[Recorded data]

════════════════

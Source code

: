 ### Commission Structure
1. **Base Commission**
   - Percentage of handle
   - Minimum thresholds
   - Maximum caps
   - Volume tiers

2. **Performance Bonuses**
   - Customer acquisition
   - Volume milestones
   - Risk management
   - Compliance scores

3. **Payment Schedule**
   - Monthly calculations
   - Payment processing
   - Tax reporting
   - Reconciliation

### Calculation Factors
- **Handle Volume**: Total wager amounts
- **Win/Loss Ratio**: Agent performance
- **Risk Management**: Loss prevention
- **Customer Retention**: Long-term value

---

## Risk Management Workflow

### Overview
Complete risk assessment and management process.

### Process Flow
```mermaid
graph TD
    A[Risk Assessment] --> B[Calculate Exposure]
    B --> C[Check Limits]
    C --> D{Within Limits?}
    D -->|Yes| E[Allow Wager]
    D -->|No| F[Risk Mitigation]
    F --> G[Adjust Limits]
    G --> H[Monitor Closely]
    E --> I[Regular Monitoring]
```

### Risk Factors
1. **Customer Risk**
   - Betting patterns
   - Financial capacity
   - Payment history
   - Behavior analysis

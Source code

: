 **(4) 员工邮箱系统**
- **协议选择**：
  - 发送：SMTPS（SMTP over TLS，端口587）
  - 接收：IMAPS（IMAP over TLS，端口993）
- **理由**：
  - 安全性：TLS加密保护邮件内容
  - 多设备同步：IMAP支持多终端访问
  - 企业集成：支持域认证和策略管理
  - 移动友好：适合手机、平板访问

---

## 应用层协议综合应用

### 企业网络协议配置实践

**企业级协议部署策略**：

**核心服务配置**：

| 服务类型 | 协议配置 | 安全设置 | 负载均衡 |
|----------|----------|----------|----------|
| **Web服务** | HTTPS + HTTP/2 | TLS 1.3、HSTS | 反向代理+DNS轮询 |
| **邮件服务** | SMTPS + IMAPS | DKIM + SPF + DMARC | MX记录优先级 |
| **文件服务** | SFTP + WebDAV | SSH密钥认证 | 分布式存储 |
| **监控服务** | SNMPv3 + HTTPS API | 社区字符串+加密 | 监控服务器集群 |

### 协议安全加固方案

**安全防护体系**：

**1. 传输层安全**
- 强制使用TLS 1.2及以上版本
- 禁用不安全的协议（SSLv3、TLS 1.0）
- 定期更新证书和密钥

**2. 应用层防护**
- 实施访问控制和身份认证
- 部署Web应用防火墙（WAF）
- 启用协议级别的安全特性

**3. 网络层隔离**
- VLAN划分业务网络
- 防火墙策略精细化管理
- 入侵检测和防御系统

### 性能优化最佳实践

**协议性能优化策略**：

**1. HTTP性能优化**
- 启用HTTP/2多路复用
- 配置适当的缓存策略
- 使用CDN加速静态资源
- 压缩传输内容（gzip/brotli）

════════════════

* _WORK REQUIRED_
Check each line in the records above for the word "Customer". Return those that have it.

* _SOLUTION_
   - Customer acquisition
- **Customer Retention**: Long-term value
1. **Customer Risk**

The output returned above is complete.